Tra le altre cose, nella nota che ha diramato quando il suo nome è emerso dalle carte, Arcudi assicura che da quando fa politica (cioè dal 2003), sia lui che i suoi collaboratori hanno sempre “con estrema prudenza monitorato e selezionato, anche acquisendo preliminari informazioni, le persone da incontrare con le quali lavorare, condividere, promuovere e progettare ogni forma di iniziativa politica che riguardava il sottoscritto e/o le forze politiche alle quali appartenevo“.

Fuoco amico

Parole che però non sono bastate a Massimo Pici, eletto in Consiglio comunale proprio sotto il simbolo di Perugia Civica, la formazione creata intorno a Nilo Arcudi. Quest’ultimo, nelle elezioni del maggio scorso, ha ottenuto 1.030 voti; Pici, alla sua prima candidatura, 573. Per un apporto della lista civica alla causa del centrodestra di 5.319 voti, il 6,25% di quelli espressi dai perugino. Più di Forza Italia, il partito del sindaco Romizi.

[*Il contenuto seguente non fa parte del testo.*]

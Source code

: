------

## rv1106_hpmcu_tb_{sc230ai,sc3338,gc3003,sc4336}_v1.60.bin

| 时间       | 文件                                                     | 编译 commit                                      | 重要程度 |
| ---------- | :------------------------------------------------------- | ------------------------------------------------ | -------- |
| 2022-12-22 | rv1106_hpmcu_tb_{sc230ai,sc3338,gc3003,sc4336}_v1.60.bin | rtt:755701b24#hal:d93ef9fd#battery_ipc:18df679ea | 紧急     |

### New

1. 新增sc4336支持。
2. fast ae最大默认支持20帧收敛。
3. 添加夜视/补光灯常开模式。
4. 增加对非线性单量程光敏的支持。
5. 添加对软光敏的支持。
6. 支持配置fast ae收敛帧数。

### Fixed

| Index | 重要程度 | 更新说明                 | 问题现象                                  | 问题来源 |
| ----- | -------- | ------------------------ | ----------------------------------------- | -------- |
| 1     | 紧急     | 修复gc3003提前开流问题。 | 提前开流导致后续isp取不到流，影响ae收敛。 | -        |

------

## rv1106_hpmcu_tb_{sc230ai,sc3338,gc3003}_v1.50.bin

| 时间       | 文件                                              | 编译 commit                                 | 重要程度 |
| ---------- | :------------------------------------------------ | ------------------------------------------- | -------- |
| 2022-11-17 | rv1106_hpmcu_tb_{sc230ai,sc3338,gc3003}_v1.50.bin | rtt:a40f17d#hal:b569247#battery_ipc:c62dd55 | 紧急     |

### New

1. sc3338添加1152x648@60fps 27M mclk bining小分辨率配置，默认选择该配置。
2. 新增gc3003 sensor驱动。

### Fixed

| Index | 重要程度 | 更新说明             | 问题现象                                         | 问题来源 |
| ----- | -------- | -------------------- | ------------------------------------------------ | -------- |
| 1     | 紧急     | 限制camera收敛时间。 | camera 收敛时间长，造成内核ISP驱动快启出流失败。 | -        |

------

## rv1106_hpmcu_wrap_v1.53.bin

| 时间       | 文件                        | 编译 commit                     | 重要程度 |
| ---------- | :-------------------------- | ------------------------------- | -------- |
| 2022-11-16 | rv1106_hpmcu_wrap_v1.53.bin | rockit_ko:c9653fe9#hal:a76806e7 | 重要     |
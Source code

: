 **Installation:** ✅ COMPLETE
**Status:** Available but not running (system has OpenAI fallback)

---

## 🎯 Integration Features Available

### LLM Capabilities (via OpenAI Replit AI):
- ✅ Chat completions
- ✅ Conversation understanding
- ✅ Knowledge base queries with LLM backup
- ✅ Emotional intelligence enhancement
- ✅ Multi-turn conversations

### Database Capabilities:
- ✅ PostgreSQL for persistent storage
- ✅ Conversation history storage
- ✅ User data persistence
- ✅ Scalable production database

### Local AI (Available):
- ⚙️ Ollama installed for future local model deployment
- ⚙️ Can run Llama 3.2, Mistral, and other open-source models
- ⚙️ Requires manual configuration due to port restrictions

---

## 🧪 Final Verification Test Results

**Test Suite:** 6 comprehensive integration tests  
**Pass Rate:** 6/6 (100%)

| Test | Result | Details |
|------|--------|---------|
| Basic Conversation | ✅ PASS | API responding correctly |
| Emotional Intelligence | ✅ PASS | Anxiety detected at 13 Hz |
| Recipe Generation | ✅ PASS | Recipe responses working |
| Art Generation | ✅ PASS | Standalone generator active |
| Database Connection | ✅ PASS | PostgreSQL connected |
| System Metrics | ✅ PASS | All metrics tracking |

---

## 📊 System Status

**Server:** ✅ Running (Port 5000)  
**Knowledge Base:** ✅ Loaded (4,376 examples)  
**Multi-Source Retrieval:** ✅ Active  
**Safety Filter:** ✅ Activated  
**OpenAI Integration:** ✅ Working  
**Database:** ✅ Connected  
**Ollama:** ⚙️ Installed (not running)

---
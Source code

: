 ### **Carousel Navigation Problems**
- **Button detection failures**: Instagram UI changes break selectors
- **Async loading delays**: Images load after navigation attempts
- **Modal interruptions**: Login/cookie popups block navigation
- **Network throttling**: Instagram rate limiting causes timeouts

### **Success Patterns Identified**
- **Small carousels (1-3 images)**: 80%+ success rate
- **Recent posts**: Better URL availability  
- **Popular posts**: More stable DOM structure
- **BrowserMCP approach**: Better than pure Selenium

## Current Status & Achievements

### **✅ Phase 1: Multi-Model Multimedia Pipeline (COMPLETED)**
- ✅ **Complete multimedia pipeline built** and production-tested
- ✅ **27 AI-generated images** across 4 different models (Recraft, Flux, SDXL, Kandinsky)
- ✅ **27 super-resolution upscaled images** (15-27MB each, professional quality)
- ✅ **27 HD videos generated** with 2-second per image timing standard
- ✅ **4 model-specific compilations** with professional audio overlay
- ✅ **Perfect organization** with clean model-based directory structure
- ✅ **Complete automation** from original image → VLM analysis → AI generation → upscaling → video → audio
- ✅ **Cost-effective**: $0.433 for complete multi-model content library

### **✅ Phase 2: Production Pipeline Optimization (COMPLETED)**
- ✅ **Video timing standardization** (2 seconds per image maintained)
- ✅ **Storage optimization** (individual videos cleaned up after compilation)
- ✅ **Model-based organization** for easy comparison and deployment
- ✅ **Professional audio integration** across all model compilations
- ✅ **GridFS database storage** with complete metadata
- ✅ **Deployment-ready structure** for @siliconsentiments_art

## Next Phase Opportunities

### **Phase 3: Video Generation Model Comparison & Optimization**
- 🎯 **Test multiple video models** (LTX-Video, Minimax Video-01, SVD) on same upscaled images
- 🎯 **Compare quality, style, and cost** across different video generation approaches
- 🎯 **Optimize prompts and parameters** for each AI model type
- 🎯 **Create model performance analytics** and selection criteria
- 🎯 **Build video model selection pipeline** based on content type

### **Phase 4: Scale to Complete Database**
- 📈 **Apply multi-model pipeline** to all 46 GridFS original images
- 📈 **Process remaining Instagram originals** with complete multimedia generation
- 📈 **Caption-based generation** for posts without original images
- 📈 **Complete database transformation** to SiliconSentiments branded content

Arcudi è diventato presidente del Consiglio comunale (scatenando le proteste dell’opposizione di centrosinistra che lo ha bollato come “traditore), mentre Pici è il capogruppo di Perugia Civica.

Un’intesa che quanto emerso dalle intercettazioni fa vacillare. Perché proprio Massimo Pici è il più determinato a chiedere le dimissioni di Arcudi, anche se quest’ultimo non è indagato.

I due vertici di maggioranza

E ben due incontri di maggioranza nella giornata di sabato (il primo in Comune, il secondo si è tenuto nella sede di Forza Italia a Ponte San Giovanni) non sono bastati per trovare una soluzione condivisa.

Per Pici, tutore delle forze dell’ordine, quanto emerso nelle intercettazioni, al di là di possibili risvolti giudiziari, è sufficiente per indurre Arcudi a fare un passo indietro, così da sgombrare il campo da sospetti e non offrire il fianco alle opposizioni.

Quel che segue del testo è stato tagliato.